Bioéthique : les contradictions avouées de Jean Leonetti

Le député Leonetti, rapporteur du projet de loi sur la bioéthique, se torture l'esprit face aux question de Ouest-France :

"Vous posez un principe : j'interdis [la recherche sur l'embryon], et vous y dérogez ensuite. Comment justifiez-vous cette position ?

L À mes yeux, il existe une différence de nature, et une hiérarchie, entre l'embryon et la cellule souche. L'embryon destiné à naître doit faire l'objet d'une protection. On ne doit pas le manipuler pour en faire quelque chose de différent, augmenter ses performances, choisir la couleur de ses yeux… Les cellules souches embryonnaires sortent de ce cadre. Issues d'un embryon qui n'est pas retenu dans un projet parental, elles me sem blent donc moins « intouchables ». Des dérogations sont donc accordées si la recherche peut apporter un progrès médical."

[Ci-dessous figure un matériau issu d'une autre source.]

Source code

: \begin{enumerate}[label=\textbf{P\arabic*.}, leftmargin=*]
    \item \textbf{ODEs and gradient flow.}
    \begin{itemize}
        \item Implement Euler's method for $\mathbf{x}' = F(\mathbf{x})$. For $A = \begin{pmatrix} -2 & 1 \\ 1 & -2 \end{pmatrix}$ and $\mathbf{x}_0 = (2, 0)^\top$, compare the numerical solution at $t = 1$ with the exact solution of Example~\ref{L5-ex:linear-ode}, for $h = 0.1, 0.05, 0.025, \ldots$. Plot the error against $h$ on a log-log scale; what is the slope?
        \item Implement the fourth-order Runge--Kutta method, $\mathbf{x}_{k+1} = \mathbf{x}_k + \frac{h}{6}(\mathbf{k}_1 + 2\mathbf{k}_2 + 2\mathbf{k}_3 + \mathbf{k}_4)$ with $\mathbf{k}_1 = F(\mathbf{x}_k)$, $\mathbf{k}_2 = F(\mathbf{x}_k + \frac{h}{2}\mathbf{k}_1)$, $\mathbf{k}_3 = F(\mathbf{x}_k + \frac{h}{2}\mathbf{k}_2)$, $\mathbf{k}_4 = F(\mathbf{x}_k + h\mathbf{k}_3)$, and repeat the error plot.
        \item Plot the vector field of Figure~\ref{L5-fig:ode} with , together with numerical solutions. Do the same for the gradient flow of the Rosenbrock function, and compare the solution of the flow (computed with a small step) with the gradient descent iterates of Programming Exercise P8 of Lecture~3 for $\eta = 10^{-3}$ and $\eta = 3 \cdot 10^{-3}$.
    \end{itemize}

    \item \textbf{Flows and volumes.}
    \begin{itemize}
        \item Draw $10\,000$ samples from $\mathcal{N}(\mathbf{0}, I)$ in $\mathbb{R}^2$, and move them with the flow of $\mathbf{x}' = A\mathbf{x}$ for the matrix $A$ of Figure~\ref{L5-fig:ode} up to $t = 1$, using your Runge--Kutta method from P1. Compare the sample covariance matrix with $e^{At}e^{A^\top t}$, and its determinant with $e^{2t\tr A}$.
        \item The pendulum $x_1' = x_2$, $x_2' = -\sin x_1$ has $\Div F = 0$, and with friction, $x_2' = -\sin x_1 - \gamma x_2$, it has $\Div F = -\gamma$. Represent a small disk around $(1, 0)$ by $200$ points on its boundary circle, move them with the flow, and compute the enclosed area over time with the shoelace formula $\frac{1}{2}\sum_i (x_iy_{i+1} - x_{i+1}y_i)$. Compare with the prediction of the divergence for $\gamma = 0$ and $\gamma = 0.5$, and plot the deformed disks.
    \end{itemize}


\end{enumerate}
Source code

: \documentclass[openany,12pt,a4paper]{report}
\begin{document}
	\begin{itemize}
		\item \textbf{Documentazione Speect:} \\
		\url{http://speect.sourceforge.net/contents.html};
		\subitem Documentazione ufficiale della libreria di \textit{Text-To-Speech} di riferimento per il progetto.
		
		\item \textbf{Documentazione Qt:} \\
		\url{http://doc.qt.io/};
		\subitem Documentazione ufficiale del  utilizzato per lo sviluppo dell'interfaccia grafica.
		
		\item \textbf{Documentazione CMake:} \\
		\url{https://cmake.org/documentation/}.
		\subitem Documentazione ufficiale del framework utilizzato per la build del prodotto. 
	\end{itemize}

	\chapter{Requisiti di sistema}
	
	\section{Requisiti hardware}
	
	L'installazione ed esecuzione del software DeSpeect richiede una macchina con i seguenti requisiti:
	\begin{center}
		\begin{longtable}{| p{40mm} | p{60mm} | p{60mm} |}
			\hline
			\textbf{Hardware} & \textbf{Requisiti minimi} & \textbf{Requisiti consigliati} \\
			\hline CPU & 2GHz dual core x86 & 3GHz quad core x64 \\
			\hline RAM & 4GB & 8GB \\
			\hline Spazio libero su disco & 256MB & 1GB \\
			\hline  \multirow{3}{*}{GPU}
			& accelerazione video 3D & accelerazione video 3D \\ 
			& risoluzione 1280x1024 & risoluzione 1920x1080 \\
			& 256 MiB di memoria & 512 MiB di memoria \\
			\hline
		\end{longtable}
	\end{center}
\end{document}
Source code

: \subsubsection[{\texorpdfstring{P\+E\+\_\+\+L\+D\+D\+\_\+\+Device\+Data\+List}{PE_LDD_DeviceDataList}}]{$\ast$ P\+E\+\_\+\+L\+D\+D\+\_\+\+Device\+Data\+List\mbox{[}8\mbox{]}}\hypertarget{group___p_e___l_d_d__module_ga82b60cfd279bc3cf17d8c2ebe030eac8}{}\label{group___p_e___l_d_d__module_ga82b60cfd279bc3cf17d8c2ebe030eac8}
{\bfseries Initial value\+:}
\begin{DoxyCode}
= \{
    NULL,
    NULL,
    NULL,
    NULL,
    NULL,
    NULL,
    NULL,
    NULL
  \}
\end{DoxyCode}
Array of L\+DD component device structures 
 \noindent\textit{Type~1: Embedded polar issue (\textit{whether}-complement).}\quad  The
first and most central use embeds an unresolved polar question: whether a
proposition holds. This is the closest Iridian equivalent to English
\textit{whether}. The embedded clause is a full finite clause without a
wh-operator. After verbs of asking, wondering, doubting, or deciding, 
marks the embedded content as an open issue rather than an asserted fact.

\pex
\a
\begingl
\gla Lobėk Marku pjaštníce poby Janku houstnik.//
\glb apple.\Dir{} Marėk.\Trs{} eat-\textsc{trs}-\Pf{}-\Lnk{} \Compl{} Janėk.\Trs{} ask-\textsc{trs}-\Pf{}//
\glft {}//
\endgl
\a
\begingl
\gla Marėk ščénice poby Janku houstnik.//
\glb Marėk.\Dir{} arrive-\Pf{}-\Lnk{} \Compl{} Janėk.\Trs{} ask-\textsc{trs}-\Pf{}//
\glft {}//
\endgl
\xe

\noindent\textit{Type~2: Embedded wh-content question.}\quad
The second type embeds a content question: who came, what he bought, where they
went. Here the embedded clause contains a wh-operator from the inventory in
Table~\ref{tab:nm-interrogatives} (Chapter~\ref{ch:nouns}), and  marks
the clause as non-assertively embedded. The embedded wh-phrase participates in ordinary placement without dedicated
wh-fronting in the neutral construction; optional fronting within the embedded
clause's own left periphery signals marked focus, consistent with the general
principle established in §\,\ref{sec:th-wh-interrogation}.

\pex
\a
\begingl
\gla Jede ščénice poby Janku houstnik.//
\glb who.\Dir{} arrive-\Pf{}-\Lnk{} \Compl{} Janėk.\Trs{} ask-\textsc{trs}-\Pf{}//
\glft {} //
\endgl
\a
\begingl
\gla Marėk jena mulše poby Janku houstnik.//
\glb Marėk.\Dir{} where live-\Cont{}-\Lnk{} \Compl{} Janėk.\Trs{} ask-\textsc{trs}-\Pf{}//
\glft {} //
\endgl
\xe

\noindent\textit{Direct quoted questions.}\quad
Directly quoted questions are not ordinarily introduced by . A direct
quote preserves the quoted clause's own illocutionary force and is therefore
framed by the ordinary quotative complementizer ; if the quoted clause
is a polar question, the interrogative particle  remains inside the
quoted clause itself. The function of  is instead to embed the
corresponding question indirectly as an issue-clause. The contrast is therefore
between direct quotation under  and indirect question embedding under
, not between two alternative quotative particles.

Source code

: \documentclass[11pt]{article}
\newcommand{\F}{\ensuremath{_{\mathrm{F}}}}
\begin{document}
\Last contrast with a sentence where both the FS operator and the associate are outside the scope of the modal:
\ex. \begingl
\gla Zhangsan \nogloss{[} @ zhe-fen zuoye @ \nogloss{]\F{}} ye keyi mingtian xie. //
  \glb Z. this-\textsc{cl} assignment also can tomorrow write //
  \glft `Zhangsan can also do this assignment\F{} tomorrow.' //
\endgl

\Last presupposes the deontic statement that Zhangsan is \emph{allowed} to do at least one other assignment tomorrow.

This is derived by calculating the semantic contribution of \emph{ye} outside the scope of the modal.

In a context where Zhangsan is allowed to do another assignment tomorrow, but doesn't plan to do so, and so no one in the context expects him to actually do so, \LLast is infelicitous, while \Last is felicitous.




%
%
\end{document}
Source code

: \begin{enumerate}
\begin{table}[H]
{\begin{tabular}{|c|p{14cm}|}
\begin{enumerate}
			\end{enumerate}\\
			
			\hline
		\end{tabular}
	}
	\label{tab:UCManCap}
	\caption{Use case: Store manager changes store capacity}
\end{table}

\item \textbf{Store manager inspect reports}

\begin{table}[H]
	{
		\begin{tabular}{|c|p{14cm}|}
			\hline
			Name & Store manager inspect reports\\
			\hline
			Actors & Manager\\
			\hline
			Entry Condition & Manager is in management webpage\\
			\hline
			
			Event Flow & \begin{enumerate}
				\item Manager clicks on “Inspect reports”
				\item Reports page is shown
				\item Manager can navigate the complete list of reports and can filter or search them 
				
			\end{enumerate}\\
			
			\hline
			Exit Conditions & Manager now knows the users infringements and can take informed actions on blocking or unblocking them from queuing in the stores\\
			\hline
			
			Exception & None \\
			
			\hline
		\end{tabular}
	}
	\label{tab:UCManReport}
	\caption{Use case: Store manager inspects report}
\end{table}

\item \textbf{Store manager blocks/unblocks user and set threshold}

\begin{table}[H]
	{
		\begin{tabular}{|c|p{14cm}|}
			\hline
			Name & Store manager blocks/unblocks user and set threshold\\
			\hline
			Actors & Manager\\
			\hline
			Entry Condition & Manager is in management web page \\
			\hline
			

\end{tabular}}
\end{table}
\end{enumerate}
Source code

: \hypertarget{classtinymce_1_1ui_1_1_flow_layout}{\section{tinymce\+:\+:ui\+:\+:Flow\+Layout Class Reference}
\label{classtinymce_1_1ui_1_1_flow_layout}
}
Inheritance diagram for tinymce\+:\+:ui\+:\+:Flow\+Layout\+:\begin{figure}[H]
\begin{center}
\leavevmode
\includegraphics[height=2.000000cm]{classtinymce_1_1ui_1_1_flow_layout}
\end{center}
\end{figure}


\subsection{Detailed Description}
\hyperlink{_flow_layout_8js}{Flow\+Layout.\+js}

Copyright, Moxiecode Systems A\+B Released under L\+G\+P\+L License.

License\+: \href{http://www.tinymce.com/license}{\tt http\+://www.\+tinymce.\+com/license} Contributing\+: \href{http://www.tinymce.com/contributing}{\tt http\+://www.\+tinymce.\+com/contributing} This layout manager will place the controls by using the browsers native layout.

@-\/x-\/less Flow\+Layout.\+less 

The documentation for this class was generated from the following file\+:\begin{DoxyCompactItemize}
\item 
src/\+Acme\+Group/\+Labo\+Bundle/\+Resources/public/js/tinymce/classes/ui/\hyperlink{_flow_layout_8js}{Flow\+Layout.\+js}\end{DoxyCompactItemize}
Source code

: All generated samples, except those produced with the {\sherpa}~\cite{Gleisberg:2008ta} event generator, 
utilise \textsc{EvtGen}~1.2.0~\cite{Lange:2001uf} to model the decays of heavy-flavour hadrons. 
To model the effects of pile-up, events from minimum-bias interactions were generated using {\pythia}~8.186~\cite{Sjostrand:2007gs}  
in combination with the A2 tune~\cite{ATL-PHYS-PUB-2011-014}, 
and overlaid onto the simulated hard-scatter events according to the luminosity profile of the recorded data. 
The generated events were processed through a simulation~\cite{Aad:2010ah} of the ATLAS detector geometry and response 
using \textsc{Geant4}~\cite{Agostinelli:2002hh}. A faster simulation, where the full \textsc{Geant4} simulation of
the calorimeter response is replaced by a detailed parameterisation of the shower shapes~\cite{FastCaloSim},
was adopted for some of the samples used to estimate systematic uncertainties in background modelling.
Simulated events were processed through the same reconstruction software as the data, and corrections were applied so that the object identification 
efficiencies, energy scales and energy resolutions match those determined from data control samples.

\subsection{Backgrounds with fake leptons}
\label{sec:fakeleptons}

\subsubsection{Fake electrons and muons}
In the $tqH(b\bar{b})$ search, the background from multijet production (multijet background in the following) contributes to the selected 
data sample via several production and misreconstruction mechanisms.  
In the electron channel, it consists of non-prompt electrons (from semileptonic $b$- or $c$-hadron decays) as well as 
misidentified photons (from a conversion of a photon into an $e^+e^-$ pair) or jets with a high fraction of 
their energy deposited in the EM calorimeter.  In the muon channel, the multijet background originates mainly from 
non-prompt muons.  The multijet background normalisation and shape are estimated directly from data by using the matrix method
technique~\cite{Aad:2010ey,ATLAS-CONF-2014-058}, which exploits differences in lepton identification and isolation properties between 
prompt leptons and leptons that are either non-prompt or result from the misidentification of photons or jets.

Ce que le député "omet" de préciser, c'est que pour récupérer ces cellules souches embryonnaires, il faut éliminer l'embryon : le tuer. Concernant ce fameux progrès médical, le député prend soin de préciser :

"Nous ne sommes plus en 2004. La cellule souche embryonnaire portait alors tous les espoirs. On allait guérir les maladies d'Alzheimer, de Parkinson, réparer des organes défectueux. Aujourd'hui, les résultats tardent à venir. D'autre part, les expériences sur les cellules souches adultes offrent une alternative qui ne pose pas de problème éthique. Pour autant, il ne faut pas fermer la porte à la recherche sur les cellules souches embryonnaires. On ne peut pas savoir sur quoi elle débouchera. Les deux doivent être menées conjointement."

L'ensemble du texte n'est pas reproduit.